Blaydes researcher Dr Robb Robinson is investigating the history of the Yorkshire coast for a forthcoming book, and has uncovered the story of the wrecking of the Hull trawler Diamond. Here he traces the lives of its crew and their rescuers, offering a fascinating window into the social history of this coastal county during the first half of the twentieth century.
If you walk along the shore close to Speeton Cliffs north of Filey on the Yorkshire coast you can encounter the remains of the Hull trawler Diamond which was wrecked there in January 1912, one hundred and ten years ago.
The crew of the Diamond were saved when their vessel hit the rocks that day, but not all sailors whose ships have been wrecked on that stretch of coast have been as fortunate. A fair number of steam trawlers came to grief under Speeton Cliffs over several decades as did countless other vessels of all descriptions across many centuries. Each vessel and crew have their own and often long forgotten narratives, but family historian Peter Chapman and I have traced the lives and times of the Diamond’s crew; all lived in and around Hull and their individual stories encompass not only the shipwreck and its immediate consequences but also aspects of vital war-time naval duties, service misconduct, imprisonment, marital problems as well as something of the unremittingly harsh tithe still demanded by the ocean to this day from fishermen and their families for the fish that they catch; seafarers so often left with no grave but the sea.

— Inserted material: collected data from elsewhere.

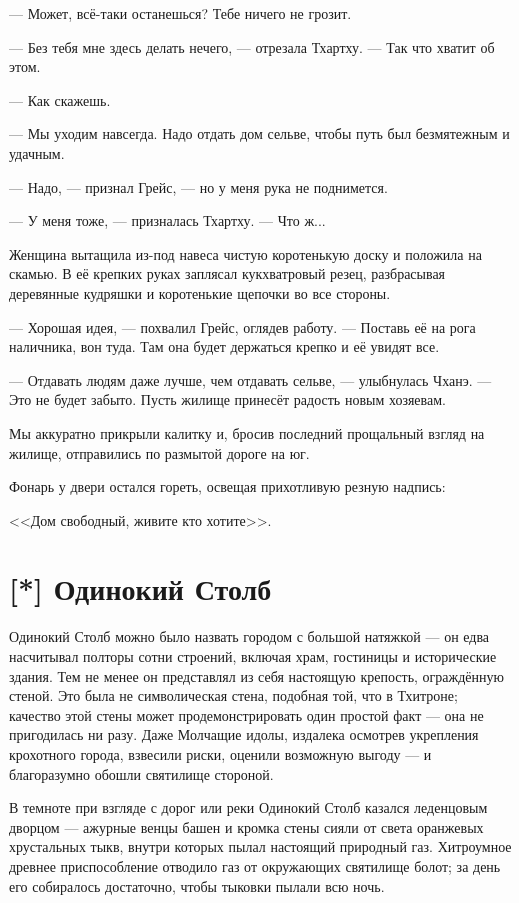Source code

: --- Может, всё-таки останешься?
Тебе ничего не грозит.

--- Без тебя мне здесь делать нечего, --- отрезала Тхартху.
--- Так что хватит об этом.

--- Как скажешь.

--- Мы уходим навсегда.
Надо отдать дом сельве, чтобы путь был безмятежным и удачным.

--- Надо, --- признал Грейс, --- но у меня рука не поднимется.

--- У меня тоже, --- призналась Тхартху.
--- Что ж...

Женщина вытащила из-под навеса чистую коротенькую доску и положила на скамью.
В её крепких руках заплясал кукхватровый резец, разбрасывая деревянные кудряшки и коротенькие щепочки во все стороны.

--- Хорошая идея, --- похвалил Грейс, оглядев работу.
--- Поставь её на рога наличника, вон туда.
Там она будет держаться крепко и её увидят все.

--- Отдавать людям даже лучше, чем отдавать сельве, --- улыбнулась Чханэ.
--- Это не будет забыто.
Пусть жилище принесёт радость новым хозяевам.

Мы аккуратно прикрыли калитку и, бросив последний прощальный взгляд на жилище, отправились по размытой дороге на юг.

Фонарь у двери остался гореть, освещая прихотливую резную надпись:

<<Дом свободный, живите кто хотите>>.

\section{[*] Одинокий Столб}

Одинокий Столб можно было назвать городом с большой натяжкой --- он едва насчитывал полторы сотни строений, включая храм, гостиницы и исторические здания.
Тем не менее он представлял из себя настоящую крепость, ограждённую стеной.
Это была не символическая стена, подобная той, что в Тхитроне;
качество этой стены может продемонстрировать один простой факт --- она не пригодилась ни разу.
Даже Молчащие идолы, издалека осмотрев укрепления крохотного города, взвесили риски, оценили возможную выгоду --- и благоразумно обошли святилище стороной.

В темноте при взгляде с дорог или реки Одинокий Столб казался леденцовым дворцом --- ажурные венцы башен и кромка стены сияли от света оранжевых хрустальных тыкв, внутри которых пылал настоящий природный газ.
Хитроумное древнее приспособление отводило газ от окружающих святилище болот;
за день его собиралось достаточно, чтобы тыковки пылали всю ночь.

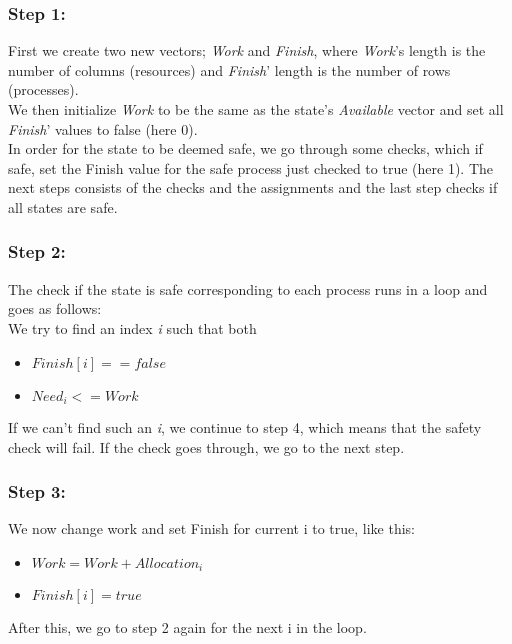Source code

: \subsubsection{Step 1:}
First we create two new vectors; \textit{Work} and \textit{Finish}, where \textit{Work}'s length is the number of columns (resources) and \textit{Finish}' length is the number of rows (processes).\\

We then initialize \textit{Work} to be the same as the state's \textit{Available} vector and set all \textit{Finish}' values to false (here 0).\\

In order for the state to be deemed safe, we go through some checks, which if safe, set the Finish value for the safe process just checked to true (here 1). The next steps consists of the checks and the assignments and the last step checks if all states are safe.

\subsubsection{Step 2:}
The check if the state is safe corresponding to each process runs in a loop and goes as follows:\\

We try to find an index \textit{i} such that both

\begin{itemize}
\item $Finish[i]== false$
\item $Need_i <= Work$
\end{itemize}

If we can't find such an \textit{i}, we continue to step 4, which means that the safety check will fail. If the check goes through, we go to the next step.

\subsubsection{Step 3:}
We now change work and set Finish for current i to true, like this:

\begin{itemize}
\item $Work = Work + Allocation_i$
\item $Finish[i] = true$
\end{itemize}

After this, we go to step 2 again for the next i in the loop.

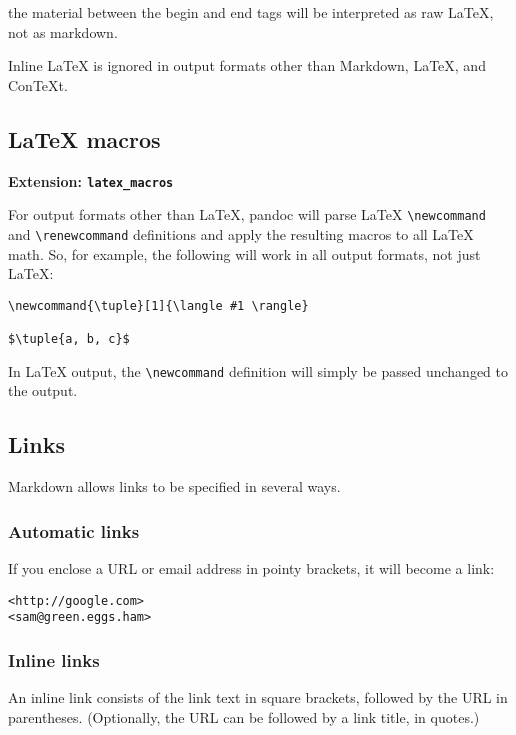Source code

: \documentclass[]{article}
\begin{document}
the material between the begin and end tags will be interpreted as raw
LaTeX, not as markdown.

Inline LaTeX is ignored in output formats other than Markdown, LaTeX,
and ConTeXt.

\subsection{LaTeX macros}

\textbf{Extension: \texttt{latex\_macros}}

For output formats other than LaTeX, pandoc will parse LaTeX
\texttt{\textbackslash{}newcommand} and
\texttt{\textbackslash{}renewcommand} definitions and apply the
resulting macros to all LaTeX math. So, for example, the following will
work in all output formats, not just LaTeX:

\begin{verbatim}
\newcommand{\tuple}[1]{\langle #1 \rangle}

$\tuple{a, b, c}$
\end{verbatim}

In LaTeX output, the \texttt{\textbackslash{}newcommand} definition will
simply be passed unchanged to the output.

\subsection{Links}

Markdown allows links to be specified in several ways.

\subsubsection{Automatic links}

If you enclose a URL or email address in pointy brackets, it will become
a link:

\begin{verbatim}
<http://google.com>
<sam@green.eggs.ham>
\end{verbatim}

\subsubsection{Inline links}

An inline link consists of the link text in square brackets, followed by
the URL in parentheses. (Optionally, the URL can be followed by a link
title, in quotes.)
\end{document}
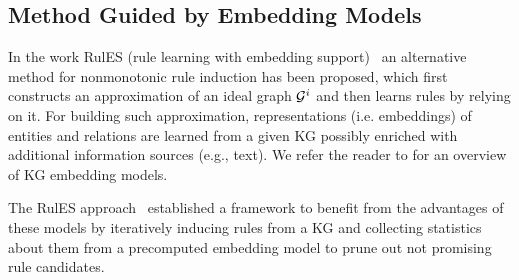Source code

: 


\subsection{Method Guided by Embedding Models}



In the work RulES (rule learning with embedding support)~\cite{thinh2018} an alternative method for nonmonotonic rule induction has been proposed, which first constructs an approximation of an ideal graph $\mathcal{G}^i$ and then learns rules by relying on it. For building such approximation, representations (i.e. embeddings) of entities and relations are learned from a given KG possibly enriched with additional information sources (e.g., text). We refer the reader to \cite{Wang2017} for an overview of KG embedding models. %

The RulES approach~\cite{thinh2018} established a framework to benefit from the advantages of these models %
by iteratively inducing rules from a KG and collecting statistics about them from a precomputed embedding model to prune out not promising rule candidates.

But first, a little about the trawler. The Diamond had been built in 1891 on Clydeside by the shipbuilders Mackie & Thompson and was owned by the Kingston Steam Trawling Company. The trawler had sailed from Hull on the 29th December 1911 and after fishing in the region of the East Fladden grounds, about 300 miles NNE of Spurn Point, until 2am on 8th January 1912, the skipper, forty-one-year-old Thomas Davis, set a SSW course for the homeward voyage. During the return trip the trawler ran through SSE gales and when the bosun, George Wood, came on watch at 6am on the morning of the 9th the Diamond was still going full speed on its original course. Dawn had yet to break, the weather conditions and visibility were poor but after ten minutes Wood saw what he at first thought was a heavy snow shower but soon afterwards glimpsed breakers straight ahead – it was not snow he had seen but actually the gaunt chalk spectre of Speeton Cliffs. He shouted to the hand on the helm to turn hard a starboard. The skipper, soon on deck, ordered hard astern. It was too late, within ten minutes the Diamond struck heavily on the shore, the chief engineer, John William Ethell, recalling afterwards that the inrush of water soon extinguished the boiler fires.
The crew tried to launch their small boat but a nasty sea was running as the trawler was bumped heavily against the rocks. Though the Flamborough life boat crew, and the rocket lifesaving company soon arrived on the scene, the trawler crew were actually rescued and brought ashore by two Flamborough cobles, skippered by Sam Chadwick and John William Pockley. Inshore fishermen from a number of fishing communities along the North Sea coast had long played an important role in helping merchant vessels which got into trouble and Chadwick, often called Bonny, was well known amongst the east coast maritime fraternity for his skills in helping stranded vessels; when he died in 1919 it was said that he had negotiated and assisted the refloating of more vessels beached at Flamborough than any other fisherman and was once presented with a gold watch in recognition of his services in helping refloat one particularly large steamer. Soon after the Diamond’s trawlermen were taken off, the Filey lifeboat crew, which had also been alerted, arrived at the scene but on boarding they discovered that the stricken trawler was by then deserted.
The Diamond had come ashore about a mile from where the steam trawler Lark had been stranded a month previously. A portion of the fish catch was removed the following day and forwarded to Hull for sale; there were some initial hopes that the vessel could be refloated but despite the skills of Bonny and his colleagues these proved illusory because of the extent of the damage. At first the focus at the subsequent Board of Trade Inquiry into the loss concentrated on the role of the bosun, George Wood, who was on watch at the time, but after the mate, George Kelk, was eventually called (he was missing when the inquiry opened, having been arrested for debt) and testified that at no time had he seen Thomas Davis on deck during any of the watches, the main blame was attached to the skipper.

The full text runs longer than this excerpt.